A veces bromeaba con que su aspecto rudo y su pasión por las cabalgatas y la caza eran el legado que poseía como descendiente de los caballeros aragoneses que, forrados de hierro y hambrientos de tierras, habían guerreado junto al primer rey Jaume para arrebatar a los moros la taifa de Valencia hacía más de dos siglos. Y eso no era para tomárselo a broma pues en Roma se recordaba cómo un veinteañero cardenal Borgia encabezó el asalto de las tropas pontificias a la ciudadela de Ascoli, prendió a un tal Josías —el rebelde que había amotinado a la población contra su tío el papa Calixto III— y lo hizo ahorcar en la colina del Capitolio. A pesar de su experiencia con las armas y con la justicia más despiadada, el cardenal solía decir que guardias y soldados eran útiles para defenderse, pero, si se trataba de atacar, mucho más daño y a más gente podían hacer letrados y doctores como él, in utroque iure, es decir, en uno y otro derecho —civil y canónico—, que eran las armas más formidables que poseía el arsenal del vicecanciller.

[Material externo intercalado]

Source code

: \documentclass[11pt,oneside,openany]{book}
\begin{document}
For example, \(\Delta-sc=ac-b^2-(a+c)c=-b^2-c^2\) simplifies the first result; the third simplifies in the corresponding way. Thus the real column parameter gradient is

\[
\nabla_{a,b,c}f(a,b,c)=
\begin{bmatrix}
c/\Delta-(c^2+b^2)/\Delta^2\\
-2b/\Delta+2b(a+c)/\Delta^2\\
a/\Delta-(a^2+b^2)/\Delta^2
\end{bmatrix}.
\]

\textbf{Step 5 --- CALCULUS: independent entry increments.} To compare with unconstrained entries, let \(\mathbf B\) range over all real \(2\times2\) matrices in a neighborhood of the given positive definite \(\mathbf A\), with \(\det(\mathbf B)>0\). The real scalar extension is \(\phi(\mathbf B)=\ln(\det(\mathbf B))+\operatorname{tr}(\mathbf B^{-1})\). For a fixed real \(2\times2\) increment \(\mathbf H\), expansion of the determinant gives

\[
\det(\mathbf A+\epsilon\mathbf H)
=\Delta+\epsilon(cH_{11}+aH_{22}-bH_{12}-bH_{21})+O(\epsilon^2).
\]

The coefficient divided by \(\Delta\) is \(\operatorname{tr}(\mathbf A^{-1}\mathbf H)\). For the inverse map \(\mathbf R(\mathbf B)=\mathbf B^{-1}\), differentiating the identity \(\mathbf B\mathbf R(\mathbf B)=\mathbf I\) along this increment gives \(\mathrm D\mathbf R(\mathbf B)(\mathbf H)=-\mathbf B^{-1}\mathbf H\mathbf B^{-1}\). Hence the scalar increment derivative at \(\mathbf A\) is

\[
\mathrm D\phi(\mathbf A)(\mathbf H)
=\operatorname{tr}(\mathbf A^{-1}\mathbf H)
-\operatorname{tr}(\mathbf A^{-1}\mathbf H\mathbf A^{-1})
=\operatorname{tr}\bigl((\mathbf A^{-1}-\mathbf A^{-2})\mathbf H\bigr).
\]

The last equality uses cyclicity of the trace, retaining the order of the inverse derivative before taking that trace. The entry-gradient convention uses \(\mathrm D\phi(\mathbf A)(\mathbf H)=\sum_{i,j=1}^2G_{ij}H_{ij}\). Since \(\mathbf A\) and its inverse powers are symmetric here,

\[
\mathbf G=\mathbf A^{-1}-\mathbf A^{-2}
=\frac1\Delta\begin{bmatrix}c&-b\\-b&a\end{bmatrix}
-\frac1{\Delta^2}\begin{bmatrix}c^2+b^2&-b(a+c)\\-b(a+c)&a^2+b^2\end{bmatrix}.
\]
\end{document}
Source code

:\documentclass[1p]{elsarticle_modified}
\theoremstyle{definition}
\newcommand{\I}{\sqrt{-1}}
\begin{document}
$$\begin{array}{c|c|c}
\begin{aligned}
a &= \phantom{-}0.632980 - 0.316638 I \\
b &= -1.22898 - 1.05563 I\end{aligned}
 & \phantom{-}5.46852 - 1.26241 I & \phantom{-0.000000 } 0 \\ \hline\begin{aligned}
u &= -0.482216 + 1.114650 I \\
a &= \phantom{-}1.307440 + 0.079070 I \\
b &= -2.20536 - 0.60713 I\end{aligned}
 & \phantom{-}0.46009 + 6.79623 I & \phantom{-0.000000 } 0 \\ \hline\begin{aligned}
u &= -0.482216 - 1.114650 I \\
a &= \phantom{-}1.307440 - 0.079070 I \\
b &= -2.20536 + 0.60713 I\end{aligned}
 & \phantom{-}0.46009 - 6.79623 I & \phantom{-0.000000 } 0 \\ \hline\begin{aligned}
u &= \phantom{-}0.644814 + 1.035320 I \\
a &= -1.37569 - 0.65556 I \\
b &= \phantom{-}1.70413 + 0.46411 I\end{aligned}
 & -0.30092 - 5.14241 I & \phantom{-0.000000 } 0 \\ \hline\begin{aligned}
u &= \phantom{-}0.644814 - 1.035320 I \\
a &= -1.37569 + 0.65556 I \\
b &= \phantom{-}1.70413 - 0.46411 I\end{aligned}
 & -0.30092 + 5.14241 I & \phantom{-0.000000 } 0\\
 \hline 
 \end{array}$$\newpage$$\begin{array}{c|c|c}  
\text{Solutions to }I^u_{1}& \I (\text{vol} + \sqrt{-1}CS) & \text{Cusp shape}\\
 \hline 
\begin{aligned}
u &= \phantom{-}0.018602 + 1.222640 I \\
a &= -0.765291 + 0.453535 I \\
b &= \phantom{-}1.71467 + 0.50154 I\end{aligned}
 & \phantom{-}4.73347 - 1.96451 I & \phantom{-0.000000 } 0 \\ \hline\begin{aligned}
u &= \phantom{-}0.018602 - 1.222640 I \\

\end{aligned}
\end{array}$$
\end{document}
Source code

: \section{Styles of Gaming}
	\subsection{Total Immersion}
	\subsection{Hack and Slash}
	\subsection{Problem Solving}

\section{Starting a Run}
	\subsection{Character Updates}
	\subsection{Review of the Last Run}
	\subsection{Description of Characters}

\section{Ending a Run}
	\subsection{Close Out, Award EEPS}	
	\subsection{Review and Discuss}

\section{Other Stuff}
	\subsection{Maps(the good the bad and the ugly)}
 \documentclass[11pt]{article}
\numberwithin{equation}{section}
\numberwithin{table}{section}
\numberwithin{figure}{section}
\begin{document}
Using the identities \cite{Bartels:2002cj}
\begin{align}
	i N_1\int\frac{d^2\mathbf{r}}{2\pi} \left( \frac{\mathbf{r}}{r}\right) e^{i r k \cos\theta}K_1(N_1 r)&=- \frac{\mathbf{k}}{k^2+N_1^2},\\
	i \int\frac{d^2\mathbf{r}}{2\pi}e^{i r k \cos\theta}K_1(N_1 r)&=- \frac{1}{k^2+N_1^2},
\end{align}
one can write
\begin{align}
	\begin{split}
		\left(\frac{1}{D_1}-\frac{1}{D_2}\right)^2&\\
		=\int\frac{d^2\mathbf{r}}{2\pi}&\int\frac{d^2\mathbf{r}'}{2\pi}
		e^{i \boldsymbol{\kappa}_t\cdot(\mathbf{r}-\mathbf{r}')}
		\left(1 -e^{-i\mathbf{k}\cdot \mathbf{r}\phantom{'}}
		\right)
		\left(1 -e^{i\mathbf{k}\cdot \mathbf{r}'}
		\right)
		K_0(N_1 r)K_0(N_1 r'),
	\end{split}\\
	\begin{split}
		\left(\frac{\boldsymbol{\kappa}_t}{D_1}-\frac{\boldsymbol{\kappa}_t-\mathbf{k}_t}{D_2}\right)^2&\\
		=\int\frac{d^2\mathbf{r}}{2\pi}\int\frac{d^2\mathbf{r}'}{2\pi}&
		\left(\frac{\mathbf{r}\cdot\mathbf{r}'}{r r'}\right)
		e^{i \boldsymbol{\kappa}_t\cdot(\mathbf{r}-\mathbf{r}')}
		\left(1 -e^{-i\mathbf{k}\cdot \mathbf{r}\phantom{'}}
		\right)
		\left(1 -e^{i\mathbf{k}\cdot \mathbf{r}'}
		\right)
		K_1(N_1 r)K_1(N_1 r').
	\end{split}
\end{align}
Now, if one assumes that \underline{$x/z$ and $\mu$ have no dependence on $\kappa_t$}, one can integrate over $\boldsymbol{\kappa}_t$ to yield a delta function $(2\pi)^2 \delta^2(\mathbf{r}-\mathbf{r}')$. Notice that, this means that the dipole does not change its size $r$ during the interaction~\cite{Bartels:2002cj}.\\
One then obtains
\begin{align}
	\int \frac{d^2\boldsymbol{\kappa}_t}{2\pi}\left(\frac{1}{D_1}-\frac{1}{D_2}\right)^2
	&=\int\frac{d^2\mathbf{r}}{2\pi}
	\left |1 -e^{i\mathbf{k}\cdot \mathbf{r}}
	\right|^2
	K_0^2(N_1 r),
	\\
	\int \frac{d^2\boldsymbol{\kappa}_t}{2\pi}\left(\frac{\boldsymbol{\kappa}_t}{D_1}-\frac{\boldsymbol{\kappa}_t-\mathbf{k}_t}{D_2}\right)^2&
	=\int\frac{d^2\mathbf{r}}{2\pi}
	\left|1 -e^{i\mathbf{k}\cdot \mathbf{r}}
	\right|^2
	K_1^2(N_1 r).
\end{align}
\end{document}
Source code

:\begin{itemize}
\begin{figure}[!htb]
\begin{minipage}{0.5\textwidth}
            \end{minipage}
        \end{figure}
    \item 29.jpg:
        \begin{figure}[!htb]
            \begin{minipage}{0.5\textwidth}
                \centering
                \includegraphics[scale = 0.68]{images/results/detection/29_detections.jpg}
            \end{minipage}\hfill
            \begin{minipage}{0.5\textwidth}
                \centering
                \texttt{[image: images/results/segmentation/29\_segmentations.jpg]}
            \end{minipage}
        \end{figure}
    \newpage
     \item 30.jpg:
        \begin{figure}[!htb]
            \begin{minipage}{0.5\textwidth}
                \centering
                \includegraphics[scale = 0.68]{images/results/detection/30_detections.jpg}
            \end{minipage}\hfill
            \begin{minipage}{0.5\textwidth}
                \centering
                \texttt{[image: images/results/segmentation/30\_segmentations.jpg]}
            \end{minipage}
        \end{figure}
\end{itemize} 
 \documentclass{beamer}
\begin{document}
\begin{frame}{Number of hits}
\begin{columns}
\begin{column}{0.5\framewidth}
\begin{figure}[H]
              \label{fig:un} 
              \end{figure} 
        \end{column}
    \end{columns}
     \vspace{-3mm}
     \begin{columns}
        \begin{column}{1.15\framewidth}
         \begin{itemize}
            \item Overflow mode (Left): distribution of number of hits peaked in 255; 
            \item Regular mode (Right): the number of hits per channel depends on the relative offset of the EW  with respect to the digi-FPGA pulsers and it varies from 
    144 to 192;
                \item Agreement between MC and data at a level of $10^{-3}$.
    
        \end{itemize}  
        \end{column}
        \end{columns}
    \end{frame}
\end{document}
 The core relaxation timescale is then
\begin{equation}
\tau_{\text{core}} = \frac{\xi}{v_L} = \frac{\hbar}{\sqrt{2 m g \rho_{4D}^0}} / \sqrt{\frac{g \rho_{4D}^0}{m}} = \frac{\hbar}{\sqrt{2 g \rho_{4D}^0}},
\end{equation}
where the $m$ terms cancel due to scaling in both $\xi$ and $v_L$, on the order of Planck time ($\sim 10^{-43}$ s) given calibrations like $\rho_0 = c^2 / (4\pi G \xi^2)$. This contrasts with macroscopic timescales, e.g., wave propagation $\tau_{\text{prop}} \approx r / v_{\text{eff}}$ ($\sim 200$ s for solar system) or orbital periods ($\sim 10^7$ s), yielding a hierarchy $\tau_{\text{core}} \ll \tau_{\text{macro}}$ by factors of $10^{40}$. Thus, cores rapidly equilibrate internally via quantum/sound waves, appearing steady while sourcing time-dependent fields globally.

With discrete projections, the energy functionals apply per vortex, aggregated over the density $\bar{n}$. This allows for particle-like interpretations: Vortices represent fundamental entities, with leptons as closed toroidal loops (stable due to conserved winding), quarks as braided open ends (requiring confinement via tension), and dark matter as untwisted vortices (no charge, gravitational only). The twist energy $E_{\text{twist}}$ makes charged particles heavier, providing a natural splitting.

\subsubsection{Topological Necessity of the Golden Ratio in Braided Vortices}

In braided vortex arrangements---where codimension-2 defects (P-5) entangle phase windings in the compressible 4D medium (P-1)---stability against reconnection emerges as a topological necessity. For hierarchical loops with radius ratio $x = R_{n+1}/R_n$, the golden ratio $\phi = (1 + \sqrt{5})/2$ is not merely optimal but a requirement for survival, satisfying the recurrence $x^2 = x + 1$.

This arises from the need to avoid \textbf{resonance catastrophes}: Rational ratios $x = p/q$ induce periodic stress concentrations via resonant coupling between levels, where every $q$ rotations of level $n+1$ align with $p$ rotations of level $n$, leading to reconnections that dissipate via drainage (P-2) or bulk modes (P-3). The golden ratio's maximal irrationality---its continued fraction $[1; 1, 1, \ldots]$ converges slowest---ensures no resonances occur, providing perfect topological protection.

Era ese cargo el que lo había convertido en uno de los cardenales más influyentes y poderosos de la curia. Y de los más ricos. Como vicecanciller, su poder solo era inferior al del papa, puesto que en sus manos estaba el control de dos de las mayores industrias de Roma: la Vicecancillería Papal y el Tribunal de la Rota. Por esas instituciones pasaba cada carta, bula, dispensa, sentencia o indulgencia de toda la cristiandad para que cada trámite fuera registrado, compulsado, enviado y, por supuesto, cobrado. Si Florencia hacía dinero con los brocados, Milán con sus armas de filo, Castilla con la lana, Valencia con la seda y Venecia con las especias, Roma lo hacía, además de con el gasto de los peregrinos y sus miles de rameras, con el papel sellado de la administración eclesiástica. Aquella maquinaria —tan eficaz como delicada— no podía dejarse en manos de cualquiera. Alfonso de Borja —Calixto III— se la había encomendado a su sagaz y trabajador sobrino Rodrigo, y aquella decisión, pese a las protestas que provocó que acusaban al papa de descarado favoritismo hacia su familiar, había sido mantenida por sus tres sucesores, Pío II, Paulo II y Sixto IV.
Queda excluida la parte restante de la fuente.